Cinco de Mayo falls on Tuesday May 5 this year, which means the prep day is Monday and the family cycle — supermarket runs, taqueria reservations, school-classroom worksheets — works on a 24-hour wind. [1] The holiday commemorates the May 5, 1862 Battle of Puebla, a defeat of French invaders by an outnumbered Mexican force; the larger national holiday in Mexico is Independence Day on September 16. The American Cinco de Mayo is bigger than its Mexican counterpart almost everywhere except Puebla itself. [2]
The asymmetry is the story. Cinco de Mayo in the United States is a cultural import that has detached almost entirely from its origin point and become a Tex-Mex-tequila-margarita commercial holiday underwritten by Mexican-restaurant marketing budgets and beverage distributors. [3] Daily Voice's "where to get free food and margarita specials" rundowns and the Almanac's recipe roundups are not coverage of a Mexican holiday so much as coverage of an American consumption ritual that wears Mexican clothes for the day.

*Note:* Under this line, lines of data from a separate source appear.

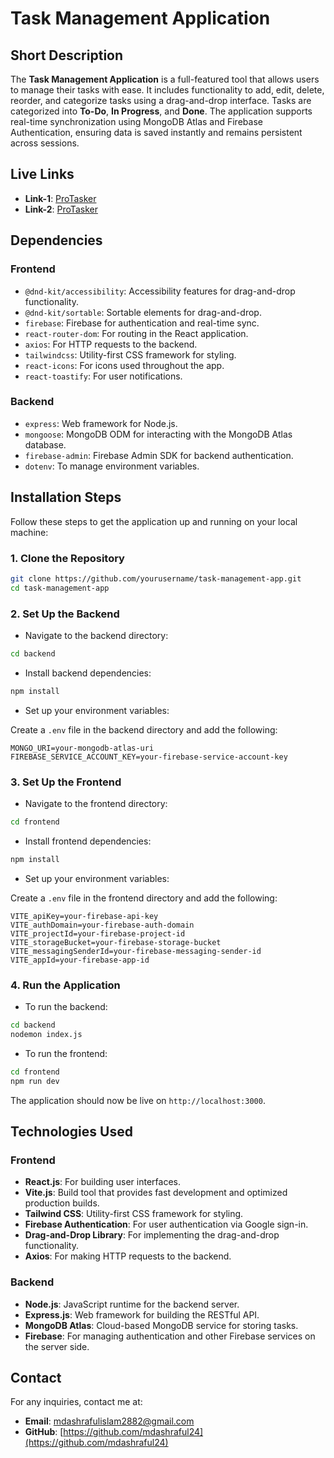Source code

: # Task Management Application

## Short Description

The **Task Management Application** is a full-featured tool that allows users to manage their tasks with ease. It includes functionality to add, edit, delete, reorder, and categorize tasks using a drag-and-drop interface. Tasks are categorized into **To-Do**, **In Progress**, and **Done**. The application supports real-time synchronization using MongoDB Atlas and Firebase Authentication, ensuring data is saved instantly and remains persistent across sessions.

## Live Links

- **Link-1**: [ProTasker](https://taskmanagement-7a430.web.app/)
- **Link-2**: [ProTasker](https://taskmanagement-7a430.firebaseapp.com/)

## Dependencies

### Frontend

- `@dnd-kit/accessibility`: Accessibility features for drag-and-drop functionality.
- `@dnd-kit/sortable`: Sortable elements for drag-and-drop.
- `firebase`: Firebase for authentication and real-time sync.
- `react-router-dom`: For routing in the React application.
- `axios`: For HTTP requests to the backend.
- `tailwindcss`: Utility-first CSS framework for styling.
- `react-icons`: For icons used throughout the app.
- `react-toastify`: For user notifications.

### Backend

- `express`: Web framework for Node.js.
- `mongoose`: MongoDB ODM for interacting with the MongoDB Atlas database.
- `firebase-admin`: Firebase Admin SDK for backend authentication.
- `dotenv`: To manage environment variables.

## Installation Steps

Follow these steps to get the application up and running on your local machine:

### 1. Clone the Repository

```bash
git clone https://github.com/yourusername/task-management-app.git
cd task-management-app
```

### 2. Set Up the Backend

- Navigate to the backend directory:

```bash
cd backend
```

- Install backend dependencies:

```bash
npm install
```

- Set up your environment variables:

Create a `.env` file in the backend directory and add the following:

```env
MONGO_URI=your-mongodb-atlas-uri
FIREBASE_SERVICE_ACCOUNT_KEY=your-firebase-service-account-key
```

### 3. Set Up the Frontend

- Navigate to the frontend directory:

```bash
cd frontend
```

- Install frontend dependencies:

```bash
npm install
```

- Set up your environment variables:

Create a `.env` file in the frontend directory and add the following:

```env
VITE_apiKey=your-firebase-api-key
VITE_authDomain=your-firebase-auth-domain
VITE_projectId=your-firebase-project-id
VITE_storageBucket=your-firebase-storage-bucket
VITE_messagingSenderId=your-firebase-messaging-sender-id
VITE_appId=your-firebase-app-id
```

### 4. Run the Application

- To run the backend:

```bash
cd backend
nodemon index.js
```

- To run the frontend:

```bash
cd frontend
npm run dev
```

The application should now be live on `http://localhost:3000`.

## Technologies Used

### Frontend

- **React.js**: For building user interfaces.
- **Vite.js**: Build tool that provides fast development and optimized production builds.
- **Tailwind CSS**: Utility-first CSS framework for styling.
- **Firebase Authentication**: For user authentication via Google sign-in.
- **Drag-and-Drop Library**: For implementing the drag-and-drop functionality.
- **Axios**: For making HTTP requests to the backend.

### Backend

- **Node.js**: JavaScript runtime for the backend server.
- **Express.js**: Web framework for building the RESTful API.
- **MongoDB Atlas**: Cloud-based MongoDB service for storing tasks.
- **Firebase**: For managing authentication and other Firebase services on the server side.

## Contact

For any inquiries, contact me at:

- **Email**: mdashrafulislam2882@gmail.com
- **GitHub**: [https://github.com/mdashraful24](https://github.com/mdashraful24)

The 2026 wrinkle: Tuesday means Taco Tuesday, which means the holiday gets a built-in day-of pun a marketing department would have invented if the calendar hadn't. Restaurants are running combined prix fixes; school nutrition programs are doing taco bars; the Battle of Puebla, as ever, gets a paragraph in the children's read-aloud and a pin on a classroom map. The actual battle was an absolute upset. The American holiday is a margarita.